#### Task to complete:
Scan the data below for lines holding the word "XSEDE", and copy each line found.

#### Dataset entries:
'''

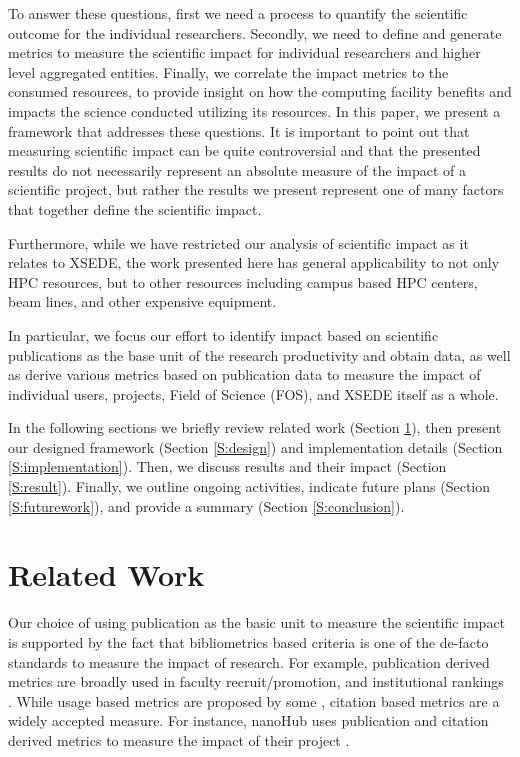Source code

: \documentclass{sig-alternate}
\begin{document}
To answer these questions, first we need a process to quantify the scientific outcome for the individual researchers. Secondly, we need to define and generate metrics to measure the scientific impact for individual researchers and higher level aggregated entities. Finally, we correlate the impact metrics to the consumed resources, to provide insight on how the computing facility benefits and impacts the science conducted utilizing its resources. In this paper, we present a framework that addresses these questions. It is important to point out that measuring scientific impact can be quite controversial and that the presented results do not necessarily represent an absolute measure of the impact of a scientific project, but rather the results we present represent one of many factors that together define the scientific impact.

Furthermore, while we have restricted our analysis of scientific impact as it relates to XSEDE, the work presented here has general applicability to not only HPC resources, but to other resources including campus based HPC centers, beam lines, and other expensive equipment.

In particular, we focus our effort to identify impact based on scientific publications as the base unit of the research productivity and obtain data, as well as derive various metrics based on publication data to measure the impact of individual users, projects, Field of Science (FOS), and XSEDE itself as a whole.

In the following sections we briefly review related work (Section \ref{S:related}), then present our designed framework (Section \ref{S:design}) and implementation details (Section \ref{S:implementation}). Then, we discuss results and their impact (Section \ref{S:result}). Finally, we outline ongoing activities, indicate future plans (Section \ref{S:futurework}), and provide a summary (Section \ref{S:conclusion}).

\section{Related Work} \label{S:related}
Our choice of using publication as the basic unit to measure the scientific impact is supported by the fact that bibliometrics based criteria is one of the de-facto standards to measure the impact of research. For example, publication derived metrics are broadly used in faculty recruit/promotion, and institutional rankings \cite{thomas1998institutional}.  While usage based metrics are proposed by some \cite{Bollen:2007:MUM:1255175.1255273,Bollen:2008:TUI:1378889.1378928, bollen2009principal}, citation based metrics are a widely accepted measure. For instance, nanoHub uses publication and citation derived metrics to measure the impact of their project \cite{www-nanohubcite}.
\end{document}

'''
'''

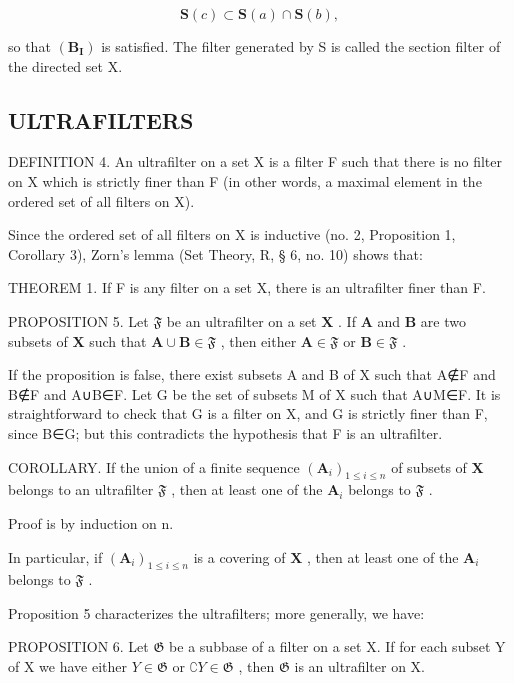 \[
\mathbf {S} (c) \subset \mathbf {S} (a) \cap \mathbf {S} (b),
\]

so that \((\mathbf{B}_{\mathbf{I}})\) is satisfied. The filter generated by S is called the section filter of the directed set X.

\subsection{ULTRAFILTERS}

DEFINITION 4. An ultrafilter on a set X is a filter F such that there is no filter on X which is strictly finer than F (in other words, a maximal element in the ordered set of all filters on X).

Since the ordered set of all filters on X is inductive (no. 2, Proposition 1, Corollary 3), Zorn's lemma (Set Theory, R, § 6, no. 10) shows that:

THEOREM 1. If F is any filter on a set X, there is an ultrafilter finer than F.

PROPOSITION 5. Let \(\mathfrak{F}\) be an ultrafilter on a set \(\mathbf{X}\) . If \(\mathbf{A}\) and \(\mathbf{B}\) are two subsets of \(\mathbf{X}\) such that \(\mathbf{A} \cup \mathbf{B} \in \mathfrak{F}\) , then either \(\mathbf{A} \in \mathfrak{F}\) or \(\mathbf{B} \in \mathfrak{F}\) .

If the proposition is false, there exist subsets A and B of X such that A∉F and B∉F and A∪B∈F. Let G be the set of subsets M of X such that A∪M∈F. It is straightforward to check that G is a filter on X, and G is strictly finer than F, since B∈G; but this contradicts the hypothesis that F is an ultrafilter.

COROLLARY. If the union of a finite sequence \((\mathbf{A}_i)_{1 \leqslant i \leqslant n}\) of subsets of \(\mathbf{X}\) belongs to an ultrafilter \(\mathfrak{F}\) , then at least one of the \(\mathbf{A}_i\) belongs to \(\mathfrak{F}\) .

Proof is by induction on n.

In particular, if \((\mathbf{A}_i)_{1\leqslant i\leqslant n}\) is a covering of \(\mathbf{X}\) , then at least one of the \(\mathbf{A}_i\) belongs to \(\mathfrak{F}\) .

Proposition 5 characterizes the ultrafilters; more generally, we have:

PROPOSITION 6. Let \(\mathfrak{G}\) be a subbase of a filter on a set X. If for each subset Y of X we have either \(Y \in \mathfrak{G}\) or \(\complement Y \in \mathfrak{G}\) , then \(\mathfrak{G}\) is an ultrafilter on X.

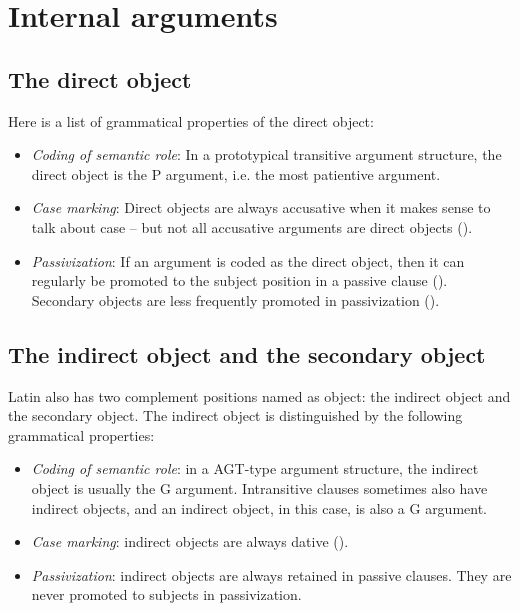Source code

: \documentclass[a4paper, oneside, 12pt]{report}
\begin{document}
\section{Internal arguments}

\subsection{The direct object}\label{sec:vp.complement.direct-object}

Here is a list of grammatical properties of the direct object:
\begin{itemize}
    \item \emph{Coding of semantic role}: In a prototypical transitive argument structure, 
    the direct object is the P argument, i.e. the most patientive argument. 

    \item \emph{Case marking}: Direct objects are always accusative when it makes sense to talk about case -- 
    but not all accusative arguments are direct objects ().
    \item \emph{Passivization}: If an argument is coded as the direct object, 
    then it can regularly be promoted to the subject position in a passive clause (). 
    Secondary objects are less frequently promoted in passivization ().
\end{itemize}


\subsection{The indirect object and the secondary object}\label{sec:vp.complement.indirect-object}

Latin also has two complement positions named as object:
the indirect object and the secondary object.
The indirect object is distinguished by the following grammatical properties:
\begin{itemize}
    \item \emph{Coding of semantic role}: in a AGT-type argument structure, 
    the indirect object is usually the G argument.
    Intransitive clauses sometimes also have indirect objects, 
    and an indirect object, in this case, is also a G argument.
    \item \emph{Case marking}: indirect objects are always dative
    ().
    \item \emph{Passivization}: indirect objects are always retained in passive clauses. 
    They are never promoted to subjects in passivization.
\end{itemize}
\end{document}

'''

#### Answer below:
Furthermore, while we have restricted our analysis of scientific impact as it relates to XSEDE, the work presented here has general applicability to not only HPC resources, but to other resources including campus based HPC centers, beam lines, and other expensive equipment.
In particular, we focus our effort to identify impact based on scientific publications as the base unit of the research productivity and obtain data, as well as derive various metrics based on publication data to measure the impact of individual users, projects, Field of Science (FOS), and XSEDE itself as a whole.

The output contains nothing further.